Мы долго сидели на башне, любовались небом, в котором начали появляться еще слабенькие звездочки, болтали о всякой ерунде, вздрагивали, когда рядом с нами беззвучно, а то и с тонким свистом (или писком) мелькали и шарахались летучие мыши – единственные, кроме ящериц, обитатели заброшенного монастыря.
…Впрочем, не такой уж он оказался заброшенный. Вдалеке, где-то у шоссе, возник свет; вскоре послышался шум двигателей. Он не прерывался, только громче становился, а свет фар то исчезал, то вновь вспыхивал в темной ночи.
Мы затаились – похоже, сюда ехали какие-то машины. И похоже – почему-то стараясь оставаться незамеченными, раз уж они то включали, то выключали свои фары.
Вскоре приблизились два не очень больших фургончика. Они проехали под нами, через ворота башни, свернули во дворе, двинулись вдоль стены, посверкивая фарами и габаритками, и исчезли. Только еще долго слышался шум их моторов, постепенно затихая.
Ну вот, что им тут надо, скажите? Ночью, в заброшенных развалинах.
– Может, они ночевать здесь будут? – предположил я. – Боятся ночевать на шоссе: вдруг их тоже ограбят.
– Может, – задумчиво сказал Алешка. – А может, совсем наоборот.
– Это как? – удивился я.
Но ответа не получил. Алешка, пока свои дикие, но симпатичные выводы до конца не сделает, ни за что не скажет.
– Пошли домой? – спросил я с надеждой. – Наши родители рыбки заждались.
– Мне кажется, – сказал Алешка, – нужно немного подождать.
Он сказал это таким тоном, будто чего-то опасался или в чем-то хотел убедиться.
И он оказался прав. И в том, и в другом.
Долго ли, коротко ли, а вдали, там, где скрылись в загадочных глубинах монастыря загадочные машины, снова послышался шум моторов и показался кратковременный блеск фар.
На этот раз моторы гудели тяжело, надрывно, будто машины были сильно нагружены. Они появились во дворе, проехали воротами и постепенно исчезли в дали, совсем уже по-ночному глухой и темной. Только довольно долго еще в этой темноте помигивали рубиновым светом их задние габаритные огоньки…

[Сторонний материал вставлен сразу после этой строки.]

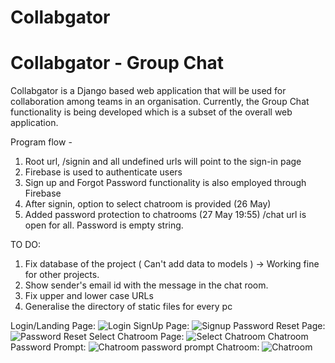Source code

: # Collabgator

<html>
  <body>
    <h1> Collabgator - Group Chat </h1>
  </body>
  </html>

Collabgator is a Django based web application that will be used for collaboration among teams in an organisation.
Currently, the Group Chat functionality is being developed which is a subset of the overall web application.

Program flow -
1) Root url, /signin and all undefined urls will point to the sign-in page
2) Firebase is used to authenticate users
3) Sign up and Forgot Password functionality is also employed through Firebase
4) After signin, option to select chatroom is provided (26 May)
5) Added password protection to chatrooms (27 May 19:55)
         /chat url is open for all. Password is empty string.


TO DO:
1) Fix database of the project ( Can't add data to models ) -> Working fine for other projects.
2) Show sender's email id with the message in the chat room.
3) Fix upper and lower case URLs
4) Generalise the directory of static files for every pc

<html>
  <body>
    Login/Landing Page:
    <img src="https://i.imgur.com/R8CoVaG.png" alt="Login">
    SignUp Page:
        <img src="https://i.imgur.com/1Lorl5W.png" alt="Signup">
    Password Reset Page:
        <img src="https://i.imgur.com/ZYF99SJ.png" alt="Password Reset">
    Select Chatroom Page:
        <img src="https://i.imgur.com/hTcIRCk.png " alt="Select Chatroom">
    Chatroom Password Prompt:
        <img src="https://i.imgur.com/8UpIMn7.png" alt="Chatroom password prompt">
    Chatroom:
        <img src="https://i.imgur.com/oaPrr3i.png" alt="Chatroom">
  </body>
  </html>
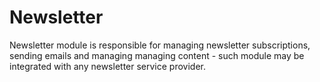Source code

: # Newsletter

Newsletter module is responsible for managing newsletter subscriptions, sending emails and managing managing content - such module may be integrated with any newsletter service provider.
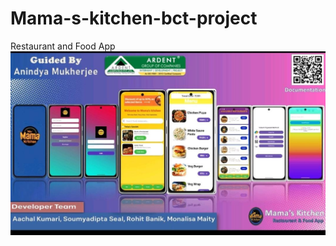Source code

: # Mama-s-kitchen-bct-project
Restaurant and Food App
![image alt](https://github.com/Mona57lisa/mama-s-kitchen/blob/main/WhatsApp%20Image%202025-06-27%20at%2012.54.38_a3f45e5a.jpg?raw=true)
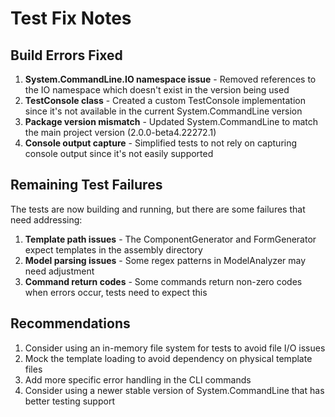 # Test Fix Notes

## Build Errors Fixed

1. **System.CommandLine.IO namespace issue** - Removed references to the IO namespace which doesn't exist in the version being used
2. **TestConsole class** - Created a custom TestConsole implementation since it's not available in the current System.CommandLine version
3. **Package version mismatch** - Updated System.CommandLine to match the main project version (2.0.0-beta4.22272.1)
4. **Console output capture** - Simplified tests to not rely on capturing console output since it's not easily supported

## Remaining Test Failures

The tests are now building and running, but there are some failures that need addressing:

1. **Template path issues** - The ComponentGenerator and FormGenerator expect templates in the assembly directory
2. **Model parsing issues** - Some regex patterns in ModelAnalyzer may need adjustment
3. **Command return codes** - Some commands return non-zero codes when errors occur, tests need to expect this

## Recommendations

1. Consider using an in-memory file system for tests to avoid file I/O issues
2. Mock the template loading to avoid dependency on physical template files
3. Add more specific error handling in the CLI commands
4. Consider using a newer stable version of System.CommandLine that has better testing support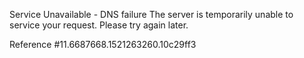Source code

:Service Unavailable - DNS failure The server is temporarily unable to service your request. Please try again later.

Reference #11.6687668.1521263260.10c29ff3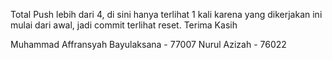 Total Push lebih dari 4, di sini hanya terlihat 1 kali karena yang dikerjakan ini mulai dari awal, jadi commit terlihat reset. Terima Kasih

Muhammad Affransyah Bayulaksana - 77007
Nurul Azizah - 76022
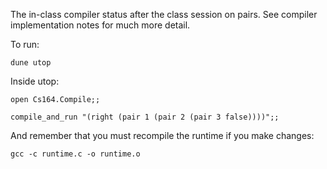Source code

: The in-class compiler status after the class session on pairs.  See compiler implementation notes for much more detail.

To run:

`dune utop`

Inside utop:

`open Cs164.Compile;;`

`compile_and_run "(right (pair 1 (pair 2 (pair 3 false))))";;`

And remember that you must recompile the runtime if you make changes:

`gcc -c runtime.c -o runtime.o`
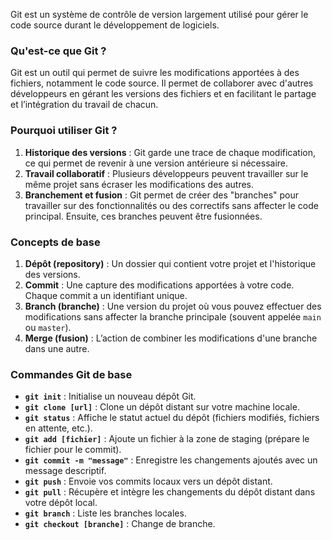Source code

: Git est un système de contrôle de version largement utilisé pour gérer le code source durant le développement de logiciels. 

### Qu'est-ce que Git ?

Git est un outil qui permet de suivre les modifications apportées à des fichiers, notamment le code source. Il permet de collaborer avec d'autres développeurs en gérant les versions des fichiers et en facilitant le partage et l’intégration du travail de chacun.

### Pourquoi utiliser Git ?

1. **Historique des versions** : Git garde une trace de chaque modification, ce qui permet de revenir à une version antérieure si nécessaire.
2. **Travail collaboratif** : Plusieurs développeurs peuvent travailler sur le même projet sans écraser les modifications des autres.
3. **Branchement et fusion** : Git permet de créer des "branches" pour travailler sur des fonctionnalités ou des correctifs sans affecter le code principal. Ensuite, ces branches peuvent être fusionnées.

### Concepts de base

1. **Dépôt (repository)** : Un dossier qui contient votre projet et l'historique des versions.
2. **Commit** : Une capture des modifications apportées à votre code. Chaque commit a un identifiant unique.
3. **Branch (branche)** : Une version du projet où vous pouvez effectuer des modifications sans affecter la branche principale (souvent appelée `main` ou `master`).
4. **Merge (fusion)** : L’action de combiner les modifications d'une branche dans une autre.

### Commandes Git de base

- **`git init`** : Initialise un nouveau dépôt Git.
- **`git clone [url]`** : Clone un dépôt distant sur votre machine locale.
- **`git status`** : Affiche le statut actuel du dépôt (fichiers modifiés, fichiers en attente, etc.).
- **`git add [fichier]`** : Ajoute un fichier à la zone de staging (prépare le fichier pour le commit).
- **`git commit -m "message"`** : Enregistre les changements ajoutés avec un message descriptif.
- **`git push`** : Envoie vos commits locaux vers un dépôt distant.
- **`git pull`** : Récupère et intègre les changements du dépôt distant dans votre dépôt local.
- **`git branch`** : Liste les branches locales.
- **`git checkout [branche]`** : Change de branche.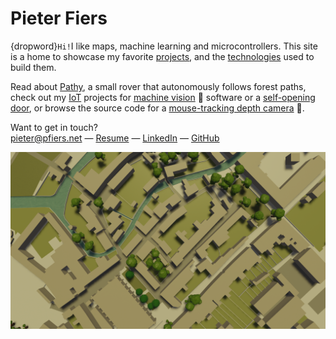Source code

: # Pieter Fiers

{dropword}`Hi!`I like maps, machine learning and
microcontrollers. This site is a home to showcase my favorite
[projects](/projects), and the [technologies](/technologies) used to build them.

Read about [Pathy](/projects/pathy), a small rover that autonomously follows
forest paths, check out my [IoT](/projects/iot) projects for [machine
vision](/projects/iot#water-usage-monitoring) 🤖 software or a [self-opening
door](/projects/iot#door-handle-opener), or browse the source code for a
[mouse-tracking depth camera](/projects/kinect-mouse-tracker) 🐁.

Want to get in touch?  
[pieter@pfiers.net](mailto:pieter@pfiers.net) — 
[Resume](/resume.html) — 
[LinkedIn](https://www.linkedin.com/in/pfiers) — 
[GitHub](https://github.com/ubipo)

![Computer rendered top-down view of buildings and river](groot-begijnhof-blender.png)
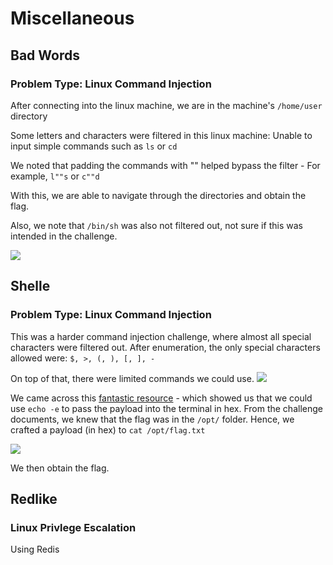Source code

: # Miscellaneous
## Bad Words
### Problem Type: Linux Command Injection 
After connecting into the linux machine, we are in the machine's `/home/user` directory

Some letters and characters were filtered in this linux machine: Unable to input simple commands such as `ls` or `cd`

We noted that padding the commands with "" helped bypass the filter - For example, `l""s` or `c""d`

With this, we are able to navigate through the directories and obtain the flag.

Also, we note that `/bin/sh` was also not filtered out, not sure if this was intended in the challenge.

![](https://i.imgur.com/d23Pcfa.png)

## Shelle
### Problem Type: Linux Command Injection
This was a harder command injection challenge, where almost all special characters were filtered out. After enumeration, the only special characters allowed were: `$, >, (, ), [, ], -`

On top of that, there were limited commands we could use.
![](https://i.imgur.com/VP72PyE.png)

We came across this [fantastic resource](https://github.com/swisskyrepo/PayloadsAllTheThings/tree/master/Command%20Injection) - which showed us that we could use `echo -e` to pass the payload into the terminal in hex. From the challenge documents, we knew that the flag was in the `/opt/` folder. Hence, we crafted a payload (in hex) to `cat /opt/flag.txt`

![](https://i.imgur.com/SHuZPk4.png)

We then obtain the flag. 

## Redlike
### Linux Privlege Escalation
Using Redis
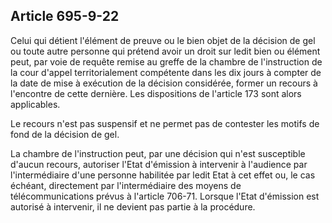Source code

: Article 695-9-22
----
Celui qui détient l'élément de preuve ou le bien objet de la décision de gel ou
toute autre personne qui prétend avoir un droit sur ledit bien ou élément peut,
par voie de requête remise au greffe de la chambre de l'instruction de la cour
d'appel territorialement compétente dans les dix jours à compter de la date de
mise à exécution de la décision considérée, former un recours à l'encontre de
cette dernière. Les dispositions de l'article 173 sont alors applicables.

Le recours n'est pas suspensif et ne permet pas de contester les motifs de fond
de la décision de gel.

La chambre de l'instruction peut, par une décision qui n'est susceptible d'aucun
recours, autoriser l'Etat d'émission à intervenir à l'audience par
l'intermédiaire d'une personne habilitée par ledit Etat à cet effet ou, le cas
échéant, directement par l'intermédiaire des moyens de télécommunications prévus
à l'article 706-71. Lorsque l'Etat d'émission est autorisé à intervenir, il ne
devient pas partie à la procédure.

Вот вам и загадка: приехали ночью в развалины, исчезли там и снова уехали. Почему, зачем? Темное дело.
Мы спустились вниз и торопливо зашагали домой. Было свежо и прохладно. Особенно когда мы шли тропкой через поле. Трава была вся в росе, и мы скоро промокли по колена. Будто шли не тропкой, а по руслу узенького ручья.
– Никому ничего не рассказываем, – предупредил меня Алешка. – Мы весь вечер рыбу ловили, понял?
– Понял. А почему мокрые?
– Крючки зацепились, лазили в пруд отцеплять.
На все у него ответы есть. Мне бы его сообразительность, я бы вполне мог бы стать кем-нибудь вроде депутата.
Когда мы подходили к нашей стоянке, она смотрелась очень уютно. На столике коптил керосиновый фонарь, тускло освещая блестящий бок машины и краешек палатки. Слышались разговоры, немного чем-то озабоченные.
– Да я же хорошо помню, – разобрали мы недовольный голос папы, – что положил его в кармашек палатки. А тут только одна губная помада попадается.
– Ну и куда он мог деться? – ворчала мама. – Мне он вообще не нужен. Под машиной посмотри.
– Чего ему там делать? – спросил дядя Федор.
– О! – увидел нас папа. – Рыбаки с моря вернулись. Как улов? План выполнили?
– А чего это вы ищете? – ушли мы от прямого ответа.
– Да фонарик куда-то делся, – сказал папа. – Вы не брали?
– А зачем? – удивился Алешка. – Мы на хлеб рыбу ловим, а не на свет.
– Ловцы… – пробормотал папа. – А как улов-то? – В голосе его была насмешка вместе с неуверенностью – а вдруг мы, и правда, чего-нибудь поймали.
– Да так себе, – небрежно сказал Алешка. И бросил в ведро из-под яблок две рыбины.
– Ого! – позавидовал папа. – Молодцы! – И наклонился над ведром.
Лешка тем временем незаметно положил фонарик на стол.